**EXERCISE GOAL**
Make an exact copy of the entries, and keep any pictures out of it.

[Stored items from a collection]
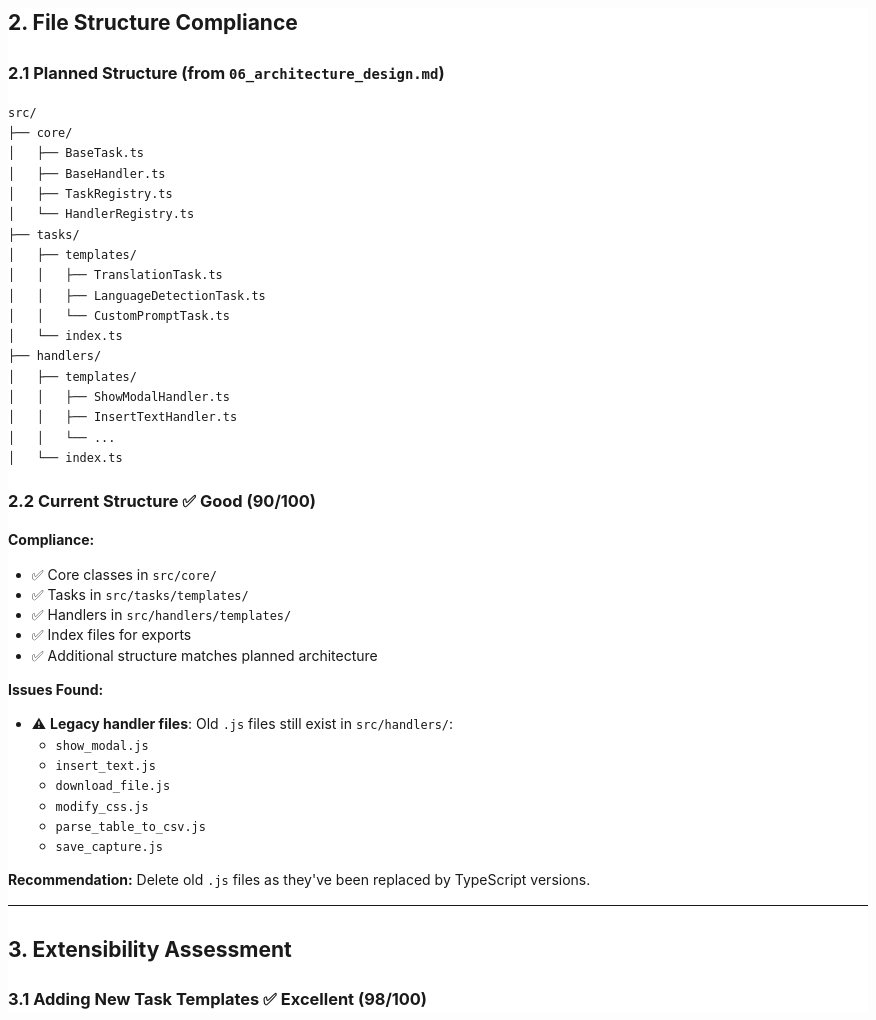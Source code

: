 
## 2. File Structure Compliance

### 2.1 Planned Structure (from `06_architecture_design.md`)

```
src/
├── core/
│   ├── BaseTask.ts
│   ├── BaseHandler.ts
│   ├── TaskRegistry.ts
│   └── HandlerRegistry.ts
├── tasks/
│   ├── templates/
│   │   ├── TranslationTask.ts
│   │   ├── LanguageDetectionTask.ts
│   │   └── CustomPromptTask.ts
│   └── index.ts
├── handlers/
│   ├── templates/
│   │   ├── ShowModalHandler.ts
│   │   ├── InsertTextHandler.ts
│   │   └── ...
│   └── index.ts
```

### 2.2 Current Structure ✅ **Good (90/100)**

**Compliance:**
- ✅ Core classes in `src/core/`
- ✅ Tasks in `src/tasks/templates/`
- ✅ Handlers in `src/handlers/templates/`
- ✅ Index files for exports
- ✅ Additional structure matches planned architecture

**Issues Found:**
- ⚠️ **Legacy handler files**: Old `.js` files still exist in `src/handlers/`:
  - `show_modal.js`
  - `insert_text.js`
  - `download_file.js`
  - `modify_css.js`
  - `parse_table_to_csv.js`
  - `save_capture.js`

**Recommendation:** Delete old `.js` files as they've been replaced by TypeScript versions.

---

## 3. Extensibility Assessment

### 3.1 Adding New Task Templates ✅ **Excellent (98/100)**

**FINISHED TASK**
Source code

: 
## 2. File Structure Compliance

### 2.1 Planned Structure (from `06_architecture_design.md`)

```
src/
├── core/
│   ├── BaseTask.ts
│   ├── BaseHandler.ts
│   ├── TaskRegistry.ts
│   └── HandlerRegistry.ts
├── tasks/
│   ├── templates/
│   │   ├── TranslationTask.ts
│   │   ├── LanguageDetectionTask.ts
│   │   └── CustomPromptTask.ts
│   └── index.ts
├── handlers/
│   ├── templates/
│   │   ├── ShowModalHandler.ts
│   │   ├── InsertTextHandler.ts
│   │   └── ...
│   └── index.ts
```

### 2.2 Current Structure ✅ **Good (90/100)**

**Compliance:**
- ✅ Core classes in `src/core/`
- ✅ Tasks in `src/tasks/templates/`
- ✅ Handlers in `src/handlers/templates/`
- ✅ Index files for exports
- ✅ Additional structure matches planned architecture

**Issues Found:**
- ⚠️ **Legacy handler files**: Old `.js` files still exist in `src/handlers/`:
  - `show_modal.js`
  - `insert_text.js`
  - `download_file.js`
  - `modify_css.js`
  - `parse_table_to_csv.js`
  - `save_capture.js`

**Recommendation:** Delete old `.js` files as they've been replaced by TypeScript versions.

---

## 3. Extensibility Assessment

### 3.1 Adding New Task Templates ✅ **Excellent (98/100)**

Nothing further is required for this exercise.